My Husband Doesn't Love Me

I deal with a significant number of women who are in loveless marriages. The women in these marriages are devastated and live in a world of pain that goes so deep that they tell me sometimes it feels as though it could split them in half and wash them away. 

These women married in good faith, believing their husbands would love them for the rest of their lives. Sometimes the trouble started on the wedding night and other times he's had a slow but steady fade from the relationship. She's got a large, gaping hole in her life because he won't give physical comfort, and he is either emotionally dead toward his wife or he's is perpetually angry and hateful. 

She is very sad and disappointed and usually tells me she doesn't really want a divorce, but she cannot imagine living this way for the rest of her life.  She has asked her husband over and over what is wrong, what she's done, and what she can do to change things. His answers are always the same; she hasn't done anything wrong and she can't do anything to change how things are. Rejection in marriage feels unbearable. It is such a deep hurt because often it is not her actions that are rejected, her personhood seems to disqualify her from being a part of her husband's life. 

A woman in such a marriage understandably has a great deal of hopelessness. She cannot force him to love her or want her, she cannot comprehend what's happened to him to cause this to happen.  She's very lonely and if another man comes along who listens to her and pays her attention, the outcome can be emotional or even literal adultery. 

The inborn response of her heart is to become angry at him. The anger is very deeply rooted and will become bitterness if left to remain and fester.

Let all bitterness and wrath and anger and clamor and slander be put away from you, along with all malice. Ephesians 4:31(NASB)

Scripture tells us that bitterness is what ensues when the pain of rejection is not dealt with biblically.
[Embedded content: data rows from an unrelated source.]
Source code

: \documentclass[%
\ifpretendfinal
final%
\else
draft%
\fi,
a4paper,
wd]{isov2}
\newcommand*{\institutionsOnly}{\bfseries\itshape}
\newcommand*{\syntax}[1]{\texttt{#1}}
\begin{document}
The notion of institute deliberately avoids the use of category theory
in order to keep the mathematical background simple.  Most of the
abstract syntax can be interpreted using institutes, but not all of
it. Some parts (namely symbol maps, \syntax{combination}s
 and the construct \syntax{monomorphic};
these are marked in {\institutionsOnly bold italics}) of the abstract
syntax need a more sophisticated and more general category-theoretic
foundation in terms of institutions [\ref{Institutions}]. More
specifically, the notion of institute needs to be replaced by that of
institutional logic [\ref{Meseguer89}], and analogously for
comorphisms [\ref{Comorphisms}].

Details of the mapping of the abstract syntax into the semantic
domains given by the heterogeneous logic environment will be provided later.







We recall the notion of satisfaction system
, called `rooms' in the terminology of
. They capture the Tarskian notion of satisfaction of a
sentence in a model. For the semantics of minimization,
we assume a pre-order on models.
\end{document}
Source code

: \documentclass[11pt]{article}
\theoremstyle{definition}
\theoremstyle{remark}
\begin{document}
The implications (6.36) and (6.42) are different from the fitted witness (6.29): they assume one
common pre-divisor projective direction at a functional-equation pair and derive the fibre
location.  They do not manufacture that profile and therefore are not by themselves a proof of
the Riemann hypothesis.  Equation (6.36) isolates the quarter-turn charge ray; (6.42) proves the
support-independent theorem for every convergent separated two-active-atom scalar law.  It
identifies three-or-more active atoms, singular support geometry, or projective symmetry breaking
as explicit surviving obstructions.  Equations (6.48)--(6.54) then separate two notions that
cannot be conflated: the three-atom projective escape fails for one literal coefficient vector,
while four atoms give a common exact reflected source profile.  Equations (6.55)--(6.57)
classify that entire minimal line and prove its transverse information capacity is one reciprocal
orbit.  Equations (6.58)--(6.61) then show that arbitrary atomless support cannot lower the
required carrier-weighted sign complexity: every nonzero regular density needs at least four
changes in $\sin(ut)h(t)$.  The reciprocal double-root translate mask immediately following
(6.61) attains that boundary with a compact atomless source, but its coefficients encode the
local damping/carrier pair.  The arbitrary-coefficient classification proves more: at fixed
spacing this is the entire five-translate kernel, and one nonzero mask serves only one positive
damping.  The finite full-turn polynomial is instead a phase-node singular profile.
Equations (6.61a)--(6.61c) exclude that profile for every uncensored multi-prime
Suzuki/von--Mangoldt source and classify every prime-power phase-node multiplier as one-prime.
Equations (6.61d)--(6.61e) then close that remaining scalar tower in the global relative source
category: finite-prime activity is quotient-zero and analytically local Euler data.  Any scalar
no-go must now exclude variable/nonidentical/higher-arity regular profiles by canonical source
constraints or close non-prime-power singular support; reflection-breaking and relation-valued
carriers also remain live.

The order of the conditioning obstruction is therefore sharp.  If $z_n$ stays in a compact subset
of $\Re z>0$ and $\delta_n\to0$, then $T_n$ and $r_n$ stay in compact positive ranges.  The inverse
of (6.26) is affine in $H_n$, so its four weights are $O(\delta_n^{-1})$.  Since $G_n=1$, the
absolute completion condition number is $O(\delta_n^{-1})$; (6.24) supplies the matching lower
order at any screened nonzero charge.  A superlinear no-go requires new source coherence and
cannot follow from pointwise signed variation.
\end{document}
And from that anger and bitterness disastrous fruit is born. The wrath bound up in her wounded heart determines he is going to pay for how she has been hurt, and this destroys any possibility furthering the relationship. Every day she decides to keep that bitterness alive in her heart, a malicious spirit grows and in the end her heart becomes hard.  

She no longer has ears to hear the soft voice of the Spirit as He wants to convict, rebuke, and warn her of the deadly path she is on. Often, she blames God for not intervening in her husband's life and in her marriage. She does not believe God is hearing her pleadings, or concludes He does not care about her plight. Since God isn't going to intervene, she takes matters into her own hands. These are dangerous, dangerous waters. 

If you find yourself in such circumstances, I urge you to read the Psalms and find your comfort and solace in the Word of God. Read and reread first and second Peter. You will find excellent counsel there, given by Peter who was living under unjust and difficult authorities. Pray for your husband. Pray for repentance and change. Determine to cooperate with the counsel you receive. 

And always remember, there is nothing you can do to make him love you again, but God specializes in the impossible.